For with the heart one believeth unto salvation, and with the mouth confession is made unto salvation. 

[Romans 10:9-10]

 

That’s what it is.  That’s what it is.  That’s what it is to be a Christian, and that’s God’s appeal to you tonight.  While we sing our song of invitation, in the circle of the balcony around and from side to side, somebody you, into the aisle and down here to the front and by the side of this preacher: "Here I am, Pastor, and here I come.  Tonight, this night, openly, unashamedly, I give my heart and soul to the Lord Jesus."  Or, "Here I come, Preacher.  Into the heart and life of this church I want to put my membership.  I’m coming by letter, by promise, by statement."  However God shall say the word, make it tonight.  Make it now. 

In that back row, anywhere, everywhere, a family of you or one somebody you, while we sing, while we make appeal, will you do it?  Will you come this moment?   "Preacher, here I am." 
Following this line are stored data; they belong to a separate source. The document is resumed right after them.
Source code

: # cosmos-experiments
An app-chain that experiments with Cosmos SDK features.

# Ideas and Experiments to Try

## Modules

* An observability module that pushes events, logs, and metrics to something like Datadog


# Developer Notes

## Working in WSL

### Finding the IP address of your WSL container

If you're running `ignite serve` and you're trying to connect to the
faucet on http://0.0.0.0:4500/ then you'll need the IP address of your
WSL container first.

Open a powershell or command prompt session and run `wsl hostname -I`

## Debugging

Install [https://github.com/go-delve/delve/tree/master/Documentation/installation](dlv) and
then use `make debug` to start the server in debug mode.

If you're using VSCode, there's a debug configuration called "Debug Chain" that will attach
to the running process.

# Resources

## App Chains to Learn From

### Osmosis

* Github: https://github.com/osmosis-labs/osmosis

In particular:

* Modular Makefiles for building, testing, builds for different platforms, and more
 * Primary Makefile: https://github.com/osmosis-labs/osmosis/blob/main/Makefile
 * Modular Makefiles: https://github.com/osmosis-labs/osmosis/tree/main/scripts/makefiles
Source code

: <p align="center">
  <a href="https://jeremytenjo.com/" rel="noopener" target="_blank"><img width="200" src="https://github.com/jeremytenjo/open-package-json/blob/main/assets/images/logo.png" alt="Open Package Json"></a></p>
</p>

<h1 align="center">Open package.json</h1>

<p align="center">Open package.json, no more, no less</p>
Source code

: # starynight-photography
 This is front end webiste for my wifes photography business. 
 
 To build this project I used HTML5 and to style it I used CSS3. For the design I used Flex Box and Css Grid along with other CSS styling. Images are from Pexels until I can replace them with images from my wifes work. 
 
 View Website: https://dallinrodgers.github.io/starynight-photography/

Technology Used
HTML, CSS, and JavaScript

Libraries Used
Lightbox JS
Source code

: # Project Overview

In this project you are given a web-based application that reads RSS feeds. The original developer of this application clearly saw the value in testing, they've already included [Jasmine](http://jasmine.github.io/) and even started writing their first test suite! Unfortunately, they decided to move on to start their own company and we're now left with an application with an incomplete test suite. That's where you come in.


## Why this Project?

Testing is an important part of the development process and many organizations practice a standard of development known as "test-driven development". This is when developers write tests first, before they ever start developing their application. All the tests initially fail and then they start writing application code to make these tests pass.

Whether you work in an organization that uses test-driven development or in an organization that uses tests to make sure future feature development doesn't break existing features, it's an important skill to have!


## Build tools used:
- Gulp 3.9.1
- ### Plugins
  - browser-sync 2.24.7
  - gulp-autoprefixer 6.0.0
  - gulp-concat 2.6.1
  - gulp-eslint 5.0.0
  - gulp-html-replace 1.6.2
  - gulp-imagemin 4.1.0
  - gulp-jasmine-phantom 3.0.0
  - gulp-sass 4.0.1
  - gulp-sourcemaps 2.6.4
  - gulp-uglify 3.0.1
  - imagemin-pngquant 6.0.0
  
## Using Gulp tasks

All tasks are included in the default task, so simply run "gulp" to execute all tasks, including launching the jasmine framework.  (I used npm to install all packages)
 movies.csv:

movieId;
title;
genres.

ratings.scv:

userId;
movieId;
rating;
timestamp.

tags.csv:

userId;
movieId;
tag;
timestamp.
All of this several thousand people here tonight where everybody can see you.  If the world were here to see you, it’d be just the same.  "I’m happy tonight and proud tonight to own the Lord Jesus Christ as my Savior.  Ashamed of His wounds?  No.  Ashamed of His cross?  No.  Ashamed of His name?  No.  Tonight, I give my heart and life to the Lord Jesus, and here I am, and here I come."  While we stand and sing, make it now.  Make it now.